The 1912 White House intrusion occurred on April 13, 1912, when a man who identified himself as "Michael Winter" successfully forced his way into the White House twice.

==History==
On April 13, 1912, Winter approached the entrance to the White House, which civilians were allowed to do at the time. He initially rushed past the doorman, and became lost in the darkness of the hall inside. He was promptly caught and ejected. A few minutes later he repeated his attempt, though by this time the White House police chief and several officers were ready; they detained and searched him. An "ugly looking" clasp knife was found inside one of his pockets.

Winter did not attempt to fight the officers, though six were required to convince him to leave. He gave the name Michael Winter and stated he was from Baltimore. He was described as a tall, muscular man approximately 36 years old, having a quiet and collected demeanor and the appearance of a laborer. He said he was a German, and had twice applied to the German Ambassador, Count von Bernstorff, for a letter of introduction to speak to President William Howard Taft, though he had been denied on both occasions. Winter agreed to leave only on the promise that he would be taken to the German Embassy.

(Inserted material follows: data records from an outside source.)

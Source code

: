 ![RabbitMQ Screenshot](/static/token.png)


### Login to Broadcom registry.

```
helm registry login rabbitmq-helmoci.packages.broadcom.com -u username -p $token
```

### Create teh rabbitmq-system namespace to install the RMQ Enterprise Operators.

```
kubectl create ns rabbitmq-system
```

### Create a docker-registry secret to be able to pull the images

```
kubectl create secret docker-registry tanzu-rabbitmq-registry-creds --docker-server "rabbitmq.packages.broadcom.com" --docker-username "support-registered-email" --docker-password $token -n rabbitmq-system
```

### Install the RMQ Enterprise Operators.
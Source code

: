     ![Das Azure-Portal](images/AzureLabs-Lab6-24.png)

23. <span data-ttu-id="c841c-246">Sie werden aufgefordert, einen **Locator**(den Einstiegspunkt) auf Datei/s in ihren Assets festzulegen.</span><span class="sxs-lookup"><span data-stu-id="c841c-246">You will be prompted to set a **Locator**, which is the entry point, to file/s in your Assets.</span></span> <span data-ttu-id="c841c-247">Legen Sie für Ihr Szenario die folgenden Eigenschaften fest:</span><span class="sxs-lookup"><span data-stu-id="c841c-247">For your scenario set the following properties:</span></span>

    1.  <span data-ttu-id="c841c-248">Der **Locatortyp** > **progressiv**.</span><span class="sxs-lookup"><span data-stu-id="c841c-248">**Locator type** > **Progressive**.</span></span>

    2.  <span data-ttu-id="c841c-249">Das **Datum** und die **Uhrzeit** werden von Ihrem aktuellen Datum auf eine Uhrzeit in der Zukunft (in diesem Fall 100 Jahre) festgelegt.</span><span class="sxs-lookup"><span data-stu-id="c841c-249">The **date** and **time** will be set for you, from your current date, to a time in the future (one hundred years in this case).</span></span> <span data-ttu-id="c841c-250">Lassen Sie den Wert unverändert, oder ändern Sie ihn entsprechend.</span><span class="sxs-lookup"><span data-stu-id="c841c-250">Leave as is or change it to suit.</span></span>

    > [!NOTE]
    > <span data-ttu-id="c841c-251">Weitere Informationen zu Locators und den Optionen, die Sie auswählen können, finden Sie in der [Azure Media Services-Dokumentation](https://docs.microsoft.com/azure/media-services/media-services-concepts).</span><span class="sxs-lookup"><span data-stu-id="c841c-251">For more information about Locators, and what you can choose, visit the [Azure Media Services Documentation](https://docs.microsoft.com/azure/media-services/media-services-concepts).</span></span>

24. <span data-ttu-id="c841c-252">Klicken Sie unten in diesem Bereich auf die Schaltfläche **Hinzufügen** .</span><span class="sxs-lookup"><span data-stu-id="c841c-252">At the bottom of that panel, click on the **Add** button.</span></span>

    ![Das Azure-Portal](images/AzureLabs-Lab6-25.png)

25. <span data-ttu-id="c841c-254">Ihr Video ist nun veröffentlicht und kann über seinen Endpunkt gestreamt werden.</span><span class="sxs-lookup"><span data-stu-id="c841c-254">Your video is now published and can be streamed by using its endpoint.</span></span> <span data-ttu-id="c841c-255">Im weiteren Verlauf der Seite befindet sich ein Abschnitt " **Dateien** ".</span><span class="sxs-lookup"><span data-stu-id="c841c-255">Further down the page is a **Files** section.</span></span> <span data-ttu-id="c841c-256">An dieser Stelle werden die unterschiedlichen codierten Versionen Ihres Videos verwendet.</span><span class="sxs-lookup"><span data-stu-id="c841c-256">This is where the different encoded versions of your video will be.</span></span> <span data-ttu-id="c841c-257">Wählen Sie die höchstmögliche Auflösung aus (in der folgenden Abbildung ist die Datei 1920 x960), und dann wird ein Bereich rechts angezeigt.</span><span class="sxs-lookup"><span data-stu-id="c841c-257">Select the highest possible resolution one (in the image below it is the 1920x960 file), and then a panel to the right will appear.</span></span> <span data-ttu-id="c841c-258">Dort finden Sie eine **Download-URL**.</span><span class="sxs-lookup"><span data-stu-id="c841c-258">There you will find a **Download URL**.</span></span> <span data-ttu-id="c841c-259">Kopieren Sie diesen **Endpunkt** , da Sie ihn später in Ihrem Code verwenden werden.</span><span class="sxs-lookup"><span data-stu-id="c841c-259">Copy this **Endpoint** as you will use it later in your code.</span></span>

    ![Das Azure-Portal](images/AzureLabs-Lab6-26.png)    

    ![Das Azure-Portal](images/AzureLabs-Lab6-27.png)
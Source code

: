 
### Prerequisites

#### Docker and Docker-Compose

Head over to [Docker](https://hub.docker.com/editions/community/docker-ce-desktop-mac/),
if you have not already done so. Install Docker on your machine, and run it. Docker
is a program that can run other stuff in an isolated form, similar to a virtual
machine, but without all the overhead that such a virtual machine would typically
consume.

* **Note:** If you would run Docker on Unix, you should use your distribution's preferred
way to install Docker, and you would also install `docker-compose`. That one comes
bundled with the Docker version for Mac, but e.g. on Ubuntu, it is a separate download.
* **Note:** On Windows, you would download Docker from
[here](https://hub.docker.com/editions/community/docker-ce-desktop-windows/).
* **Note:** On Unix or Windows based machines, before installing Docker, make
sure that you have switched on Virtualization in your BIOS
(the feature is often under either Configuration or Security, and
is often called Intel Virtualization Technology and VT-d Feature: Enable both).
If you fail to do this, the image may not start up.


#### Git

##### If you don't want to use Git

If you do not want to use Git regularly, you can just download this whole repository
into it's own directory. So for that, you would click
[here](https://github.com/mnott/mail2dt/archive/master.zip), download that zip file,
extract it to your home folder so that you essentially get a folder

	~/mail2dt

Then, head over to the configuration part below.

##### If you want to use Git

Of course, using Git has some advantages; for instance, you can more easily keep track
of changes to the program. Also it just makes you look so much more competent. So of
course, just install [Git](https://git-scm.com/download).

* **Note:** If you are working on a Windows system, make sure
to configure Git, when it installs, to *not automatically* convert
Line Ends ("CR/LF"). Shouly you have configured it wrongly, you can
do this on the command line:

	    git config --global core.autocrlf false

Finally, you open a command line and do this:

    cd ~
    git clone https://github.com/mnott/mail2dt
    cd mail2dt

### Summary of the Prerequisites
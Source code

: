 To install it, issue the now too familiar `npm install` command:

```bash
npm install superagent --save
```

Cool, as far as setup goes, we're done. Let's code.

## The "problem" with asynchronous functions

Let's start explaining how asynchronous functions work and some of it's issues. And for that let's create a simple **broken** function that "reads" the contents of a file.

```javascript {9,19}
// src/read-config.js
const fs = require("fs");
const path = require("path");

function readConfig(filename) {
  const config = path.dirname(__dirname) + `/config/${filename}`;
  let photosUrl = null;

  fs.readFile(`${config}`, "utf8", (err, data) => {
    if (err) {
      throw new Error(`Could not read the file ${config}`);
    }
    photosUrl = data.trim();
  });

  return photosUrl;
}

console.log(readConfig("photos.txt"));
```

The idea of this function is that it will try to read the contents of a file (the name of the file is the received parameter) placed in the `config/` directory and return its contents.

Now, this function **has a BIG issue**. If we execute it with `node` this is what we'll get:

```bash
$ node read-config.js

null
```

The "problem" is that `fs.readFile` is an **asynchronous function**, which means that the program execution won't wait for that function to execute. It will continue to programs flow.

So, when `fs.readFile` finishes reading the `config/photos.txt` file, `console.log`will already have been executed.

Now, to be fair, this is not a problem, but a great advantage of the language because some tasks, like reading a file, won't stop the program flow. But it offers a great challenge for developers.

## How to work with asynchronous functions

Winter was taken to a patrol wagon at the back of the White House, which instead took him to the nearest police station, and then to the Washington Asylum. He answered all the officers' questions, except that he refused to specify what it was he wanted to talk to the president about, stating only "I want to see the president, I must see him."

The New York Times reported that it was believed he intended to assassinate the president. The Day Book stated that Winter was believed to be mentally incompetent, though upon being booked into the asylum, he was regarded as "harmless." On 14 April 1912, The New York Times stated that he was to be "examined as to his mental soundness." On 17 April, The Chatham Record said that according to officials from the asylum, Winter showed no signs of insanity. On June 3, 1912, The Washington Times reported that Winter was one of three people to escape from the asylum in a thirty-six-hour period. They also reported that Winter had wanted to see President Taft about having all $10 notes withdrawn from circulation and replaced by smaller ones. According to a 2009 article by Wil Haygood from The Washington Post, there is no record of what became of Winter.

==Legacy==
In 2014, Margaret Hartmann from New York magazine included the incident in a list of "The 7 Weirdest White House Security Breaches."